** AIM OF THE EXERCISE **
Using the data beneath this instruction, retype only the lines from the one that contains "## What is MEV?" down to the one that contains "comes from arbitrage, and", both included, exactly as they appear.

** DATA EXCERPTS **
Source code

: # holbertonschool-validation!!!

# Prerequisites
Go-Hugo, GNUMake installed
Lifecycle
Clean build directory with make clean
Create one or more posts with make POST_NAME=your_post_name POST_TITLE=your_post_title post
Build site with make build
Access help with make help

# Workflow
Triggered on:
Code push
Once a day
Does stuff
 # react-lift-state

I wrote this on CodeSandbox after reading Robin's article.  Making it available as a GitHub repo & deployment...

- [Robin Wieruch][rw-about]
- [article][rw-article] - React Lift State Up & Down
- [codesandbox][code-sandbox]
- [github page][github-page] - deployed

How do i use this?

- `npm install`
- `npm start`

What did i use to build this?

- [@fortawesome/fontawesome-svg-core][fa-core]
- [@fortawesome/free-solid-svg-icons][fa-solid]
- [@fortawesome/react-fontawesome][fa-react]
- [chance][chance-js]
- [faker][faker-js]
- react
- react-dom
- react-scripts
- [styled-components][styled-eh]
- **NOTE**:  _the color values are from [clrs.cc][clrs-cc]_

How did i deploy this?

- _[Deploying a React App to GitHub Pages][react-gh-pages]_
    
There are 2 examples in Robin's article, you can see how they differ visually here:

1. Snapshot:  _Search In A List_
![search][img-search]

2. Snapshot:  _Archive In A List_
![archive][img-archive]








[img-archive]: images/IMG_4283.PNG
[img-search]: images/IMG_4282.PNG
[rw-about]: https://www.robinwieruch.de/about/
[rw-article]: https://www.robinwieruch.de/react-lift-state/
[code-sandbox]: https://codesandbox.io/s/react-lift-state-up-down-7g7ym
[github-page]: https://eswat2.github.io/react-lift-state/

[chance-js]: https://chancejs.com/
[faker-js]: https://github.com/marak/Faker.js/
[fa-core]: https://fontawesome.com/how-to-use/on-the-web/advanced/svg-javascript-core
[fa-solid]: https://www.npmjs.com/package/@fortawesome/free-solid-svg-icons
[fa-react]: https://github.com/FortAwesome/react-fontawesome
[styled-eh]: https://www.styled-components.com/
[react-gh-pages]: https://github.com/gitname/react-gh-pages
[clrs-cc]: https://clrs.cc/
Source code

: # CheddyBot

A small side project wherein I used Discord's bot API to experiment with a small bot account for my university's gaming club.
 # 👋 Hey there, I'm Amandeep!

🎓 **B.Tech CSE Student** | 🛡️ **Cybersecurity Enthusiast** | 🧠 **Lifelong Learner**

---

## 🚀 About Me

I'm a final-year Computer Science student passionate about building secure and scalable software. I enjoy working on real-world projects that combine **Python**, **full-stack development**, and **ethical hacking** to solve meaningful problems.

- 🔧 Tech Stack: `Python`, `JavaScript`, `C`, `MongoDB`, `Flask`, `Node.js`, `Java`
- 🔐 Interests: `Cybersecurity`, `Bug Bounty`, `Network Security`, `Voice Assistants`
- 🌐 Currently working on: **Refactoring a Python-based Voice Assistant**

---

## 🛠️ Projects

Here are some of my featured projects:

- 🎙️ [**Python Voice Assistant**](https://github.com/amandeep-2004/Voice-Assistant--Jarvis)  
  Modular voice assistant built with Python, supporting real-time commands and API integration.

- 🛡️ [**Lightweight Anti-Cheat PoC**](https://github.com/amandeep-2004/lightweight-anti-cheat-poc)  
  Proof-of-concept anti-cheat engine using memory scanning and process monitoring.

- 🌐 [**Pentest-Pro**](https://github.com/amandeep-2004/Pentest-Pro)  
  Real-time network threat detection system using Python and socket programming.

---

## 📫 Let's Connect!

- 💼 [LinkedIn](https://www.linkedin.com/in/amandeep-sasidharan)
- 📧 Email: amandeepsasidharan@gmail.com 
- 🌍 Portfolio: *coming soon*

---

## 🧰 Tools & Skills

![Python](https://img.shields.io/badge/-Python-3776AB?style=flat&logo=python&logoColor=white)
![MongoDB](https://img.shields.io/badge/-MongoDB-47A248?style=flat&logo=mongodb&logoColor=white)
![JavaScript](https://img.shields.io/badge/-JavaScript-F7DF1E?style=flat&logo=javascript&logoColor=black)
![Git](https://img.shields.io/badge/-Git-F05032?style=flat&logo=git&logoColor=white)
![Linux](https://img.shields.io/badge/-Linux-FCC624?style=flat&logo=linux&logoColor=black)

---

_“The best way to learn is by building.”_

...

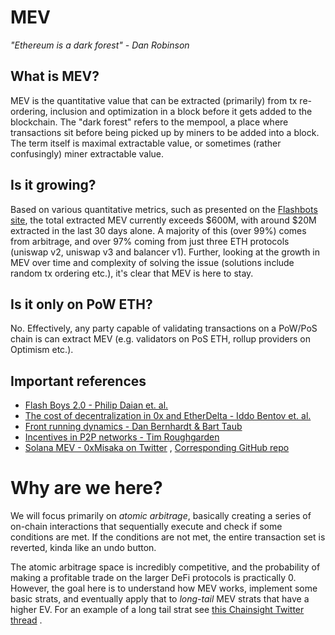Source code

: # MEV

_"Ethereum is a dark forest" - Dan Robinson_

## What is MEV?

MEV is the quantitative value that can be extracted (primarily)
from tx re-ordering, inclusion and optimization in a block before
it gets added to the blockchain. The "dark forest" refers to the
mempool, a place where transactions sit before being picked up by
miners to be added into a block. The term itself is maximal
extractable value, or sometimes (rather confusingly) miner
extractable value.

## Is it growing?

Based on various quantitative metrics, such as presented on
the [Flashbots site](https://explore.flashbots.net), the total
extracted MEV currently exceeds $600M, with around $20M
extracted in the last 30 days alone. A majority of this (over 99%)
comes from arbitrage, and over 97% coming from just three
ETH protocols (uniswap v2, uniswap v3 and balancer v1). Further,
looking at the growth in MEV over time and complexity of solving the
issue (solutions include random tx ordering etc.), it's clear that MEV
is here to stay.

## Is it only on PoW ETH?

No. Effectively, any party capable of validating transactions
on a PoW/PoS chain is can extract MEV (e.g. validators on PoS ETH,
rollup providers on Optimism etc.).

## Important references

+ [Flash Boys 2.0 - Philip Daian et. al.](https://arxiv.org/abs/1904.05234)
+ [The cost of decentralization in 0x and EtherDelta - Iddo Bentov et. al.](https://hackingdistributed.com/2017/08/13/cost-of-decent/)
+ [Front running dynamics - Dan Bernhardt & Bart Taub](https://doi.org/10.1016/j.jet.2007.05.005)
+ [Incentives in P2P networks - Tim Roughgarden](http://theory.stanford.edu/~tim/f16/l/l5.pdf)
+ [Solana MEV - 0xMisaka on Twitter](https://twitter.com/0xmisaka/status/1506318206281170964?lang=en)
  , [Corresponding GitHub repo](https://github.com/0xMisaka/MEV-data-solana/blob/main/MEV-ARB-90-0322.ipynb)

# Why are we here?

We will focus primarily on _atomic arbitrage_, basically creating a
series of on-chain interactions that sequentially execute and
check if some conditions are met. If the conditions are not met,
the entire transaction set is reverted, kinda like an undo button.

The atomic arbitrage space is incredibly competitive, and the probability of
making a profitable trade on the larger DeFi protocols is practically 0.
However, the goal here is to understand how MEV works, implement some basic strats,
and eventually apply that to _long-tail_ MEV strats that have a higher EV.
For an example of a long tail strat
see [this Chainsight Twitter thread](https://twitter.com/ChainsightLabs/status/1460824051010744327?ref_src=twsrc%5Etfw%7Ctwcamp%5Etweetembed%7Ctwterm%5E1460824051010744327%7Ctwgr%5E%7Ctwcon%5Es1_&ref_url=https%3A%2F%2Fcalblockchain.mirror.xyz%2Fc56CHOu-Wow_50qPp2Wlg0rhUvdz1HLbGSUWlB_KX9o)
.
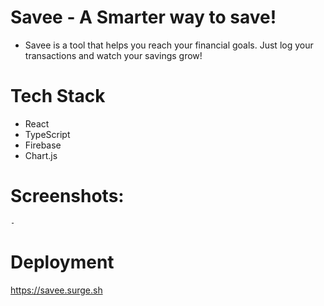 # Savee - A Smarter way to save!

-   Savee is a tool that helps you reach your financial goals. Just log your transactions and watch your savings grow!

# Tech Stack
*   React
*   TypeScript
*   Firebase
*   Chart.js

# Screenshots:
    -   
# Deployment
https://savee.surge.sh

--

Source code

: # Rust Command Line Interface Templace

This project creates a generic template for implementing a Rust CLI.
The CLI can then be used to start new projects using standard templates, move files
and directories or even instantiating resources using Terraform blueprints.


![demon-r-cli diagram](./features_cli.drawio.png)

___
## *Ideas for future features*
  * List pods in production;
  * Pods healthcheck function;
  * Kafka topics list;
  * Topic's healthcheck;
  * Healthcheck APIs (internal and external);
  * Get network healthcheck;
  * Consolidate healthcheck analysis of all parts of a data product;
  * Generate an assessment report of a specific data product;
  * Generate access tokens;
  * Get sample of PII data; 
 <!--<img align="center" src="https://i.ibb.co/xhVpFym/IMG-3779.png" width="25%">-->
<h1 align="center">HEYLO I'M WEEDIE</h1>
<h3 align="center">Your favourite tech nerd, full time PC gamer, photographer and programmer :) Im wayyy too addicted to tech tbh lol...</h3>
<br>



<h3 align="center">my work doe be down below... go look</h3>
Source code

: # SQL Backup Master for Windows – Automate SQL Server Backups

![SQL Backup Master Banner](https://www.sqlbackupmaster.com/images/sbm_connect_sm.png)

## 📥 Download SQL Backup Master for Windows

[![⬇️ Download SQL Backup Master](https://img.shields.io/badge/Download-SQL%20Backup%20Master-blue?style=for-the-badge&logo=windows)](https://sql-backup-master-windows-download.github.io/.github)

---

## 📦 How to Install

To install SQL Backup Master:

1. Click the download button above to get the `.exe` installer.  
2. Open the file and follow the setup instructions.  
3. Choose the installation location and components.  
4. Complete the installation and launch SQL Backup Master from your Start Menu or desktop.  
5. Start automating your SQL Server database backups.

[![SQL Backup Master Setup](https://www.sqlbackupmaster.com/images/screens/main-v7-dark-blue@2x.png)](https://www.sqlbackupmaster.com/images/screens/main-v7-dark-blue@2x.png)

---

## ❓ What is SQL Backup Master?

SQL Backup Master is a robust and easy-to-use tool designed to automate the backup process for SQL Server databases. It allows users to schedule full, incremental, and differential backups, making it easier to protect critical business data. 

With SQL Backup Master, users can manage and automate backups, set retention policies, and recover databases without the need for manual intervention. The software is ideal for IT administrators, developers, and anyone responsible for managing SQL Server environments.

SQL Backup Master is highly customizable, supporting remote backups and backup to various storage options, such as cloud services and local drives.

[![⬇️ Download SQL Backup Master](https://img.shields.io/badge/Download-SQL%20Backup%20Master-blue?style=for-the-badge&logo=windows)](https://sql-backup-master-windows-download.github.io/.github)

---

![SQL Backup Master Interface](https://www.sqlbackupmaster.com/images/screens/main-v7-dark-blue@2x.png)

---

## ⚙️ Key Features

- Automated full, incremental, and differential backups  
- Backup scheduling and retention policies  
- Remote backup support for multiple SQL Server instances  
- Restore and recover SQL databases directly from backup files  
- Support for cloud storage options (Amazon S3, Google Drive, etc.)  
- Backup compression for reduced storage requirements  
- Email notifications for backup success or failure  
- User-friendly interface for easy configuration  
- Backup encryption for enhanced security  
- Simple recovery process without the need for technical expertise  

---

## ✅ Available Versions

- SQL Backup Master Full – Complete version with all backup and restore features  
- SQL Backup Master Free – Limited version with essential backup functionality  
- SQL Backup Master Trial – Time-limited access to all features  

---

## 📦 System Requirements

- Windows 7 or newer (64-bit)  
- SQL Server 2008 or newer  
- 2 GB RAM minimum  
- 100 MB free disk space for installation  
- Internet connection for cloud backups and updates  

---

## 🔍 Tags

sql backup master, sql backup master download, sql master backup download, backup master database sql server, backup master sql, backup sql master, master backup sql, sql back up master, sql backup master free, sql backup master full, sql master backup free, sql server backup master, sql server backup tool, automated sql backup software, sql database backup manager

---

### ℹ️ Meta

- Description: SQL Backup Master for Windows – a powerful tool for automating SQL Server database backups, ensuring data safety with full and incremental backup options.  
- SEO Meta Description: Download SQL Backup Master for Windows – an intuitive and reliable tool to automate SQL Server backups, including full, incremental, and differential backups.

** WRITTEN SOLUTION **
## What is MEV?

MEV is the quantitative value that can be extracted (primarily)
from tx re-ordering, inclusion and optimization in a block before
it gets added to the blockchain. The "dark forest" refers to the
mempool, a place where transactions sit before being picked up by
miners to be added into a block. The term itself is maximal
extractable value, or sometimes (rather confusingly) miner
extractable value.

## Is it growing?

Based on various quantitative metrics, such as presented on
the [Flashbots site](https://explore.flashbots.net), the total
extracted MEV currently exceeds $600M, with around $20M
extracted in the last 30 days alone. A majority of this (over 99%)
comes from arbitrage, and over 97% coming from just three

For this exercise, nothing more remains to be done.